# DATA
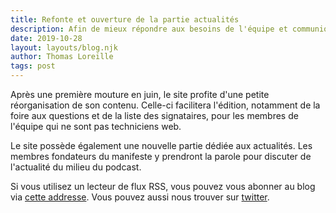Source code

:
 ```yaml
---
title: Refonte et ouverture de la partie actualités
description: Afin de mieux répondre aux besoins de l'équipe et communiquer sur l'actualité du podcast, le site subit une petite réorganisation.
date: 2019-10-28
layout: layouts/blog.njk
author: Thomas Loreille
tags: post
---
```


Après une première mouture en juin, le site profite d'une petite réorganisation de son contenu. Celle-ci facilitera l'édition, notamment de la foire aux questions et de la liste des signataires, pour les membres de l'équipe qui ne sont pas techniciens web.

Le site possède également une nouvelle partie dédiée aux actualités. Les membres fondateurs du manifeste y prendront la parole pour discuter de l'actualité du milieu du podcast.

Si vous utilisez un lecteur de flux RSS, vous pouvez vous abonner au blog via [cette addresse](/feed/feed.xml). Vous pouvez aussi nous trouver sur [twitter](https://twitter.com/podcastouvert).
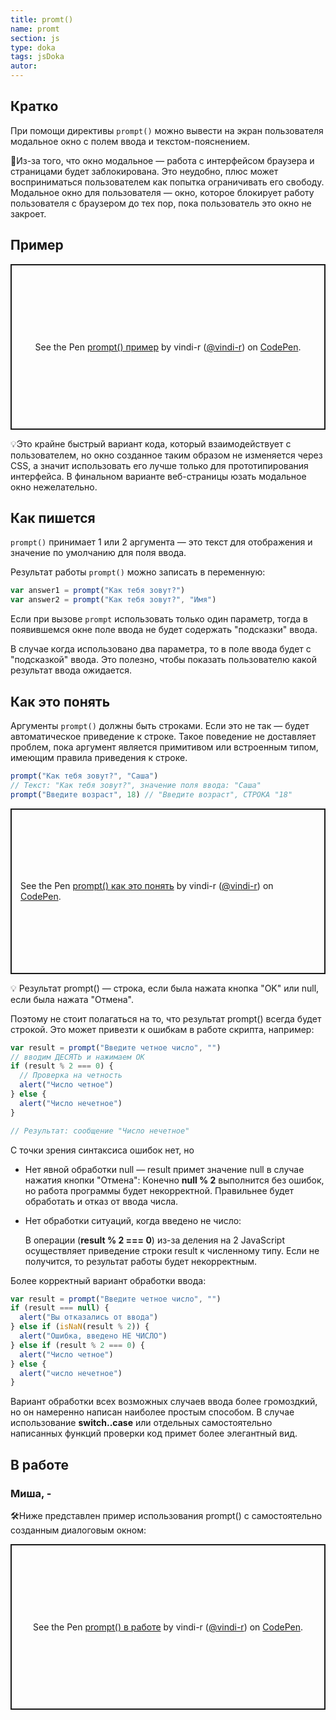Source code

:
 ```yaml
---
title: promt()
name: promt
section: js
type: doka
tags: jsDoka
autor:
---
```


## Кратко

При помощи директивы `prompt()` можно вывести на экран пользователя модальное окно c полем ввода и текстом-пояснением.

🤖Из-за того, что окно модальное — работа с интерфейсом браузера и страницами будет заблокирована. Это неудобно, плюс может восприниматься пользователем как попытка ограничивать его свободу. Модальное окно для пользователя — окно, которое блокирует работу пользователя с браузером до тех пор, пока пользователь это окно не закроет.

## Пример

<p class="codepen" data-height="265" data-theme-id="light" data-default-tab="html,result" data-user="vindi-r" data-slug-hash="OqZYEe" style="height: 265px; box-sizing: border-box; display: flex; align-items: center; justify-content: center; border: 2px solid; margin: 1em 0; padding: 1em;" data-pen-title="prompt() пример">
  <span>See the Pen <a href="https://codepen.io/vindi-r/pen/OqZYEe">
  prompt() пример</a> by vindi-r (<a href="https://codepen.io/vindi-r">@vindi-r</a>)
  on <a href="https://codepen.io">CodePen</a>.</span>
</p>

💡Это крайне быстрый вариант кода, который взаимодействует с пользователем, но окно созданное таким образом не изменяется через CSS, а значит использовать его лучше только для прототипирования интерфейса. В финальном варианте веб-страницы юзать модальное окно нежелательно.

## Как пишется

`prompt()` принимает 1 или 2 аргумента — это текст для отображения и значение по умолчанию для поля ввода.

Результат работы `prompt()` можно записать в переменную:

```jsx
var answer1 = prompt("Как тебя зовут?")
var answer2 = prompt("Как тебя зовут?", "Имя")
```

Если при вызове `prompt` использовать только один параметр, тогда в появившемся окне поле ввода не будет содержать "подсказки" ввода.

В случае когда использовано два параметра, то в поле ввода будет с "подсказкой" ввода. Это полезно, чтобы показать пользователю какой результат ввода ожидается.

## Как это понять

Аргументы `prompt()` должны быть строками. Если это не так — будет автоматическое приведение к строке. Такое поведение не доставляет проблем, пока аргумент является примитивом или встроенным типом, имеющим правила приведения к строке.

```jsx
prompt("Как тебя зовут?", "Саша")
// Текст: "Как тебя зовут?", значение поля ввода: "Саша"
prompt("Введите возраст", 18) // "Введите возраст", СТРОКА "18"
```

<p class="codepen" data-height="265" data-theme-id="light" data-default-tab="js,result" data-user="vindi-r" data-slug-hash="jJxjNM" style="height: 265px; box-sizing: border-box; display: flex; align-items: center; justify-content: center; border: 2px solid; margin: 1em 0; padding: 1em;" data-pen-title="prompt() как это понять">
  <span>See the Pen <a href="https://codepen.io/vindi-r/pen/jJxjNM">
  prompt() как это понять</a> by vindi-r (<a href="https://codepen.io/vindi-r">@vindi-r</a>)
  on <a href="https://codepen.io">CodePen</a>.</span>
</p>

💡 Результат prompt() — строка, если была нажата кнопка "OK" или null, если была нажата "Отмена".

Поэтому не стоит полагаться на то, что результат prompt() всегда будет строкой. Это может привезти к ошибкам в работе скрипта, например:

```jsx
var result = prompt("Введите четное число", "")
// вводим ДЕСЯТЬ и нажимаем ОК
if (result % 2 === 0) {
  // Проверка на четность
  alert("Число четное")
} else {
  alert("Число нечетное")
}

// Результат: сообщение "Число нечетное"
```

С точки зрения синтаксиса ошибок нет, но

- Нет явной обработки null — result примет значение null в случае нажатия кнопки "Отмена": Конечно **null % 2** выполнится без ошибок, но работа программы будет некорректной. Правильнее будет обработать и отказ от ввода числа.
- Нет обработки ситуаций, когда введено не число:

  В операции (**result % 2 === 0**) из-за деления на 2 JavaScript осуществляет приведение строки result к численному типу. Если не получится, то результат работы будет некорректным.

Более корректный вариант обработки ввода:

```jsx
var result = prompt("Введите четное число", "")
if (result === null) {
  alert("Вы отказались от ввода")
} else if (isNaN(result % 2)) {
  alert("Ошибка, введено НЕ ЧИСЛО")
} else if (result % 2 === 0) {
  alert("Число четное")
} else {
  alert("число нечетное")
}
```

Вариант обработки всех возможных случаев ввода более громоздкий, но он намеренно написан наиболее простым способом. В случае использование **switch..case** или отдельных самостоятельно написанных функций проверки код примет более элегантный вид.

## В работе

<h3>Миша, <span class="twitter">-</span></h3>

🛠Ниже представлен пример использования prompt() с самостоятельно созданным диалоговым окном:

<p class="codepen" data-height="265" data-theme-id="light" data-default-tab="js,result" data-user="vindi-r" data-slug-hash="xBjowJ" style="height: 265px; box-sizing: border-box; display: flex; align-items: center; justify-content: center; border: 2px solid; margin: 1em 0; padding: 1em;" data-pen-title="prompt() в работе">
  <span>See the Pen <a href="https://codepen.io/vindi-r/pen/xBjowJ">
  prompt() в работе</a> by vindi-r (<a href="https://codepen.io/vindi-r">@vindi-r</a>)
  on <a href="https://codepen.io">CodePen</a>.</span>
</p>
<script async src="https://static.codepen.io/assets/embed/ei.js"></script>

# REQUIREMENT
Output only the number of lines in the listing that contain the string "нечетное".

# YOUR SOLUTION
3